In the entries below, identify every line with the string "quantity" and copy it.

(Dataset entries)
----------
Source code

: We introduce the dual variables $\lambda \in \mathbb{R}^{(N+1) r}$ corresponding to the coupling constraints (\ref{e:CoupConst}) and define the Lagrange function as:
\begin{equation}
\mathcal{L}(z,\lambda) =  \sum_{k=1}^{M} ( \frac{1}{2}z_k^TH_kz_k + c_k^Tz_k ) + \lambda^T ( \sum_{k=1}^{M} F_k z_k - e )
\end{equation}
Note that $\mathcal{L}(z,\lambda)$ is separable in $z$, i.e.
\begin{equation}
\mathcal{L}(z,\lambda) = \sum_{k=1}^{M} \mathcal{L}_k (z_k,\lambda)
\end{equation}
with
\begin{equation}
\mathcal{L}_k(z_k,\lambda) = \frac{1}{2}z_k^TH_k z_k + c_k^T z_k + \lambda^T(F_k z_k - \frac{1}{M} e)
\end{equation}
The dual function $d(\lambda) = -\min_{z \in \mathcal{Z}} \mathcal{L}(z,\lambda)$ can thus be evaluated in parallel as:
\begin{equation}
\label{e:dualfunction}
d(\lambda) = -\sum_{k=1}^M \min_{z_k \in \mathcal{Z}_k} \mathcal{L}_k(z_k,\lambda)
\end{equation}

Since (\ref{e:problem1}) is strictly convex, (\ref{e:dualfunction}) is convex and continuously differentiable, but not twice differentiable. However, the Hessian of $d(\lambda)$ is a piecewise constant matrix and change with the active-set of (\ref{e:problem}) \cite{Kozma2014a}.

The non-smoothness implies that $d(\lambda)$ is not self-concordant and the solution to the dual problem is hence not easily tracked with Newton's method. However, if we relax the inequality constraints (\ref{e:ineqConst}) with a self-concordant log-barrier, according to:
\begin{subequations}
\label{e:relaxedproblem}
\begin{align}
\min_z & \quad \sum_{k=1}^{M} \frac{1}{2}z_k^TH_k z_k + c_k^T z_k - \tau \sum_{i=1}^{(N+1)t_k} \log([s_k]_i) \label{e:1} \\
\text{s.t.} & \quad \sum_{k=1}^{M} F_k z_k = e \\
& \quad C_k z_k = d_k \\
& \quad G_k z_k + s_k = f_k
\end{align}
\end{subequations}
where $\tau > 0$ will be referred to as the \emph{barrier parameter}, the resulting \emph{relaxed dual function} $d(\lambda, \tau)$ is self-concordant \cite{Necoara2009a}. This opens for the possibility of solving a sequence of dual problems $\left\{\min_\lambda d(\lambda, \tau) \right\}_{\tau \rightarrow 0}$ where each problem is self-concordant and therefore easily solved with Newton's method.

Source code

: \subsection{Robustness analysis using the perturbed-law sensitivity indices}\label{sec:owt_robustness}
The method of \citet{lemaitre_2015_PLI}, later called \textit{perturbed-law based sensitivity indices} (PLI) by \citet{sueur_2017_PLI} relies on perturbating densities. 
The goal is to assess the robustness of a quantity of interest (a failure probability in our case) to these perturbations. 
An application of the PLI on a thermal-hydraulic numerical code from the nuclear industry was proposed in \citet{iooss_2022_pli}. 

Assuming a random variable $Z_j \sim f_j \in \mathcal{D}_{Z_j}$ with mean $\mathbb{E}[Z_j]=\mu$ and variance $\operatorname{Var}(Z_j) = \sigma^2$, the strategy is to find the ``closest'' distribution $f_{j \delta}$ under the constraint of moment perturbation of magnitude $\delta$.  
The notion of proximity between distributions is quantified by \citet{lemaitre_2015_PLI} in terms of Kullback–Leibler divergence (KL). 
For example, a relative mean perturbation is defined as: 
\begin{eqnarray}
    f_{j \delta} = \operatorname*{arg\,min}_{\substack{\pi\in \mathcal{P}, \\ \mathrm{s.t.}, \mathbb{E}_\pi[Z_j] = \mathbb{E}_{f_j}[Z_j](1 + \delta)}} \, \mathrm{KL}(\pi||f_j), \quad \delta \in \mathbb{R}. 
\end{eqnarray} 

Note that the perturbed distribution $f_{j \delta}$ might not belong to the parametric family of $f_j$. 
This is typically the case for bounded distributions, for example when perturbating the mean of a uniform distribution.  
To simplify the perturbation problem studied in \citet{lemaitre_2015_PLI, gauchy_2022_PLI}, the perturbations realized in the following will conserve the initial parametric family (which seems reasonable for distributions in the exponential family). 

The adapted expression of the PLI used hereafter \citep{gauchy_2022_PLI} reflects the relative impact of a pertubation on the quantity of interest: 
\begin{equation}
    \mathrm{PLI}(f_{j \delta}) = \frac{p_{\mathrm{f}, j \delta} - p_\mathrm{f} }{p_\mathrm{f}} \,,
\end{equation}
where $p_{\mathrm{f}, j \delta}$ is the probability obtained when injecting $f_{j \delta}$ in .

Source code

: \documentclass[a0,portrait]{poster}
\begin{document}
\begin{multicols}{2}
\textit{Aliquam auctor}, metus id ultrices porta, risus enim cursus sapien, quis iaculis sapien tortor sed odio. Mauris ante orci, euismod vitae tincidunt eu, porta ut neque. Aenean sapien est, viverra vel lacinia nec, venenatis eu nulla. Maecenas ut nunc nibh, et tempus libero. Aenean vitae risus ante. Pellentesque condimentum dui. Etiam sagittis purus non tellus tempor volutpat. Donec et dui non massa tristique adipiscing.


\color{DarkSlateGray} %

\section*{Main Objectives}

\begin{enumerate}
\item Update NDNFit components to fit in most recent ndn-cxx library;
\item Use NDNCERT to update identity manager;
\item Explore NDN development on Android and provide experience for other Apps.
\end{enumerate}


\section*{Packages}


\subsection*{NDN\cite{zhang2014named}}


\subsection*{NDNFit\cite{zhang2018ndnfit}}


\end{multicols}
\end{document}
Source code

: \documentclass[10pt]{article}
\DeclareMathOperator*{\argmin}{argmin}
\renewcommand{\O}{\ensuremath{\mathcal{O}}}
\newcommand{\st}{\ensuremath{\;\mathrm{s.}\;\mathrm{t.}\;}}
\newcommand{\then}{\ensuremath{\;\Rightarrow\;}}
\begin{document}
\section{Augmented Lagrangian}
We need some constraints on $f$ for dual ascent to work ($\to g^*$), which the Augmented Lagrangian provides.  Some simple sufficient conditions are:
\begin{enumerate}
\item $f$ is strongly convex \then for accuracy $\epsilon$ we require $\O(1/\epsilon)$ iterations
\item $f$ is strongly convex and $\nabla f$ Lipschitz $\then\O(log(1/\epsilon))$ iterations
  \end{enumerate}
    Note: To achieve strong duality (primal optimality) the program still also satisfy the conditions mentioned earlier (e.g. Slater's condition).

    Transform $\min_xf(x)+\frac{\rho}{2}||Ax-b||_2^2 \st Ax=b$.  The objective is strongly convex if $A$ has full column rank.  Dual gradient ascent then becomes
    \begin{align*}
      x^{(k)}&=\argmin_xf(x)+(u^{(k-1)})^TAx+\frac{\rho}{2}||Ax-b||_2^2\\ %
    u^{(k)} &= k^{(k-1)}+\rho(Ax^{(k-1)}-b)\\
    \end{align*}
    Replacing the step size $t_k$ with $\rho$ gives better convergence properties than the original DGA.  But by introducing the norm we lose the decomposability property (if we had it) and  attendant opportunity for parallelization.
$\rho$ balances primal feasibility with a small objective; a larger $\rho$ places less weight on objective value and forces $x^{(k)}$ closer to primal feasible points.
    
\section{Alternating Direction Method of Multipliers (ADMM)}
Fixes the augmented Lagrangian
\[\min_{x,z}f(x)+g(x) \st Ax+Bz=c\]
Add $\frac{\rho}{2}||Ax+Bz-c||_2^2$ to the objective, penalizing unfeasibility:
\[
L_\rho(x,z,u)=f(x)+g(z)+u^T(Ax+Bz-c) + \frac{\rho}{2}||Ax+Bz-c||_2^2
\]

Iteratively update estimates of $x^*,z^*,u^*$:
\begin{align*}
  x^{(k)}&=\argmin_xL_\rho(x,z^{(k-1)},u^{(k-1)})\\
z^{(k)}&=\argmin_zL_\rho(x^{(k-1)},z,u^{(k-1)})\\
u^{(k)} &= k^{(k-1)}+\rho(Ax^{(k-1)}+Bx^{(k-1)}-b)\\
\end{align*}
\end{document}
----------
● Response
The goal is to assess the robustness of a quantity of interest (a failure probability in our case) to these perturbations. 
The adapted expression of the PLI used hereafter \citep{gauchy_2022_PLI} reflects the relative impact of a pertubation on the quantity of interest: 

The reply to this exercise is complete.